"We need a water museum -- a place for and about water. Water is the issue of our time, and we're famous for it. Now we just have to do something about it."
In a quintessential American moment, that was my introduction to Joe McHugh while riding on a parade float on Independence Day. We were in the vicinity of Olympia, Wash., the namesake beer of which made the city famous when the original brew house opened a century ago.
Olympia Beer touted its competitive differentiator in the slogan, "It's the water."
The brewery is now closed, the result of corporate acquisition, although the beer's distinctive name mark is still emblazoned on the city's fire trucks.
McHugh, a community activist, artist and independent producer for public radio who lives with his family in Olympia, was right about water. A decade ago, Ismail Serageldin, the former vice president for Environmental Affairs at the World Bank, famously predicted that this century's wars will be fought over water, not oil.
Indeed, water shortages, and more importantly, shortages of good water, have already been a flashpoint in communities in the United States, Canada and Mexico -- not to mention nations as diverse and dispersed as Bolivia, Ghana, Israel and India.
McHugh was also right about water deserving a place, and what better place than Olympia?
The spring-fed water sources have outlived the legacy industry that made them famous. Yet there is no pre-eminent center for the celebration, study and advocacy of water -- its past, its impacts on our life and health, the technology that helps sustain and move it, and the domestic and international politics that will likely shape its future.
To use nomenclature that has become common in recent years, Olympia could be the Center for Water Security. It has the appeal of tying a community's unique attributes to an issue that will be instrumental in determining whether and how long communities everywhere will be sustainable.

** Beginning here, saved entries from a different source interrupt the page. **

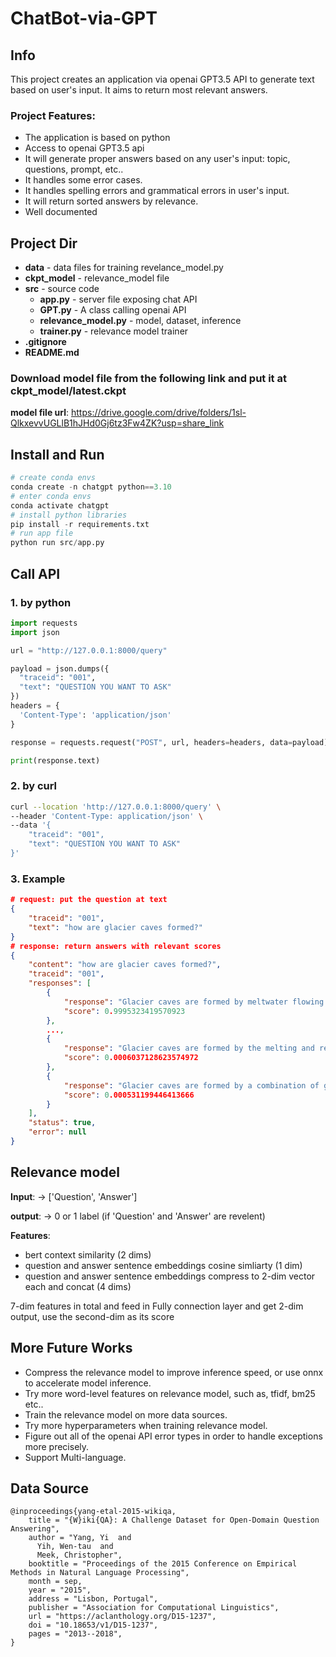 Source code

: # ChatBot-via-GPT
## Info
This project creates an application via openai GPT3.5 API to generate text based on user's input. It aims to return most relevant answers.

### Project Features:

* The application is based on python 
* Access to openai GPT3.5 api
* It will generate proper answers based on any user's input: topic, questions, prompt, etc..
* It handles some error cases.
* It handles spelling errors and grammatical errors in user's input.
* It will return sorted answers by relevance.
* Well documented


## Project Dir
* **data** - data files for training revelance_model.py
* **ckpt_model** - relevance_model file
* **src** - source code
    - **app.py** - server file exposing chat API
    - **GPT.py** - A class calling openai API
    - **relevance_model.py** - model, dataset, inference
    - **trainer.py** - relevance model trainer
* **.gitignore**
* **README.md**

### Download model file from the following link and put it at **ckpt_model/latest.ckpt**

**model file url**: https://drive.google.com/drive/folders/1sl-QlkxevvUGLlB1hJHd0Gj6tz3Fw4ZK?usp=share_link
## Install and Run
```python
# create conda envs
conda create -n chatgpt python==3.10
# enter conda envs
conda activate chatgpt
# install python libraries
pip install -r requirements.txt
# run app file
python run src/app.py
```

## Call API

### 1. by python
```python
import requests
import json

url = "http://127.0.0.1:8000/query"

payload = json.dumps({
  "traceid": "001",
  "text": "QUESTION YOU WANT TO ASK"
})
headers = {
  'Content-Type': 'application/json'
}

response = requests.request("POST", url, headers=headers, data=payload)

print(response.text)
```

### 2. by curl
```bash
curl --location 'http://127.0.0.1:8000/query' \
--header 'Content-Type: application/json' \
--data '{
    "traceid": "001",
    "text": "QUESTION YOU WANT TO ASK"
}'
```

### 3. Example
```json
# request: put the question at text
{
    "traceid": "001",
    "text": "how are glacier caves formed?"
}
# response: return answers with relevant scores
{
    "content": "how are glacier caves formed?",
    "traceid": "001",
    "responses": [
        {
            "response": "Glacier caves are formed by meltwater flowing through or under a glacier. As the water melts away the ice, it creates passages and chambers that can eventually form into larger cave systems. The water is often fed by streams or rivers that flow onto or under the glacier, and as it moves through the ice, it erodes the surface and walls of the cave. Over time, these processes can create complex networks of tunnels and caverns within glaciers that are constantly changing due to shifting ice flows and melting patterns. Some glacier caves may also be formed by air currents that carve out hollow spaces in snowdrifts on top of a glacier before they become compacted into solid ice.",
            "score": 0.9995323419570923
        },
        ...,
        {
            "response": "Glacier caves are formed by the melting and refreezing of ice within a glacier. As water flows through the glacier, it erodes the ice and creates tunnels or caverns. These tunnels can grow larger over time as more water flows through them, creating complex cave systems. The movement of the glacier can also cause pressure on the walls of these caves, which can lead to collapse or reshaping of the cave structure. Additionally, warm air from outside can melt snow and ice near the entrance to a cave, leading to its enlargement. Glacier caves are often temporary structures because they depend on specific conditions for their formation and maintenance; when those conditions change (such as due to changes in temperature or precipitation patterns), glaciers may retreat or disappear altogether, taking their caves with them.",
            "score": 0.0006037128623574972
        },
        {
            "response": "Glacier caves are formed by a combination of glacial melting and erosion. As the glacier moves, it melts and water seeps into cracks and crevices in the ice. Over time, this water can create tunnels and caverns within the glacier.\n\nThe meltwater also helps to erode the walls of these tunnels, creating intricate patterns on the ice surfaces. Additionally, warm air from outside the glacier can enter through openings in its surface, causing further melting inside.\n\nGlacier caves can be unstable environments due to ongoing melting and shifting of the ice. It is important for visitors to exercise caution when exploring them.",
            "score": 0.000531199446413666
        }
    ],
    "status": true,
    "error": null
}
```

## Relevance model
**Input**: -> ['Question', 'Answer']

**output**: -> 0 or 1 label (if 'Question' and 'Answer' are revelent)

**Features**:
    
* bert context similarity (2 dims)
* question and answer sentence embeddings cosine simliarty (1 dim)
* question and answer sentence embeddings compress to 2-dim vector each and concat (4 dims)

7-dim features in total and feed in Fully connection layer and get 2-dim output, use the second-dim as its score 

## More Future Works
* Compress the relevance model to improve inference speed, or use onnx to accelerate model inference.
* Try more word-level features on relevance model, such as, tfidf, bm25 etc..
* Train the relevance model on more data sources.
* Try more hyperparameters when training relevance model.
* Figure out all of the openai API error types in order to handle exceptions more precisely.
* Support Multi-language.

## Data Source
```
@inproceedings{yang-etal-2015-wikiqa,
    title = "{W}iki{QA}: A Challenge Dataset for Open-Domain Question Answering",
    author = "Yang, Yi  and
      Yih, Wen-tau  and
      Meek, Christopher",
    booktitle = "Proceedings of the 2015 Conference on Empirical Methods in Natural Language Processing",
    month = sep,
    year = "2015",
    address = "Lisbon, Portugal",
    publisher = "Association for Computational Linguistics",
    url = "https://aclanthology.org/D15-1237",
    doi = "10.18653/v1/D15-1237",
    pages = "2013--2018",
}
```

Such centers of excellence are not new.
They have been a theme in the work of John Eger, architect and advocate of the Smart Communities movement, and Neil Peirce, chairman of the Citistates project, for more than a decade. Yet official government plans for economic vitality tend toward the generic -- as if to leave the door open to whatever opportunity comes along (auto factory, chip making plant, Google campus, or biotech startup).
Most state and local government strategic IT plans are worse -- often content to limit the discussion of economic development to a bullet point or two. They reflect the constraints of the current operating environment without much consideration of the changes in the society that government serves. There is scant discussion of the real things happening in the virtual world -- which is now, according to Wired, populated by 80 million MySpacers, 40 million bloggers and a million amateur encyclopedians who want into the public conversation about our shared future -- or the challenges and opportunities facing real places in the physical world.
At this year's Michigan's Mackinac Policy Conference, Peirce challenged delegates to think about the adjectives that best described their communities -- past, present and future. The implied question -- can the Motor City re-create itself as a center for transportation security? Detroit would have to compete with cities that have historic ties to rail, trucking, shipping and air travel -- and each would have to transcend their legacy commitments to any single mode. The same goes for any number of Texas cities if they can get beyond an oil-first or oil-only worldview en route to being a center for energy security.
Many heartland cities could stake a claim as a candidate to be a center for food security. Atlanta is positioned to be a leading center for pandemic security, as is Winnipeg, Canada, based on their respective expertise with disease control and detection.
And then there is the issue of aging in place -- or a center for secure aging. Tucson distinguished itself early among snowbird haunts by establishing the Arizona Center on Aging a quarter century ago. With 78 million baby boomers turning 60 this year, there is probably room for more than one center to bring science and technology to bear on our acute sense of denial about old age.
All that to say this: It is not really just about economic development at any cost. Our future depends on developing global locals who work at home, and can help lead the world on matters that matter.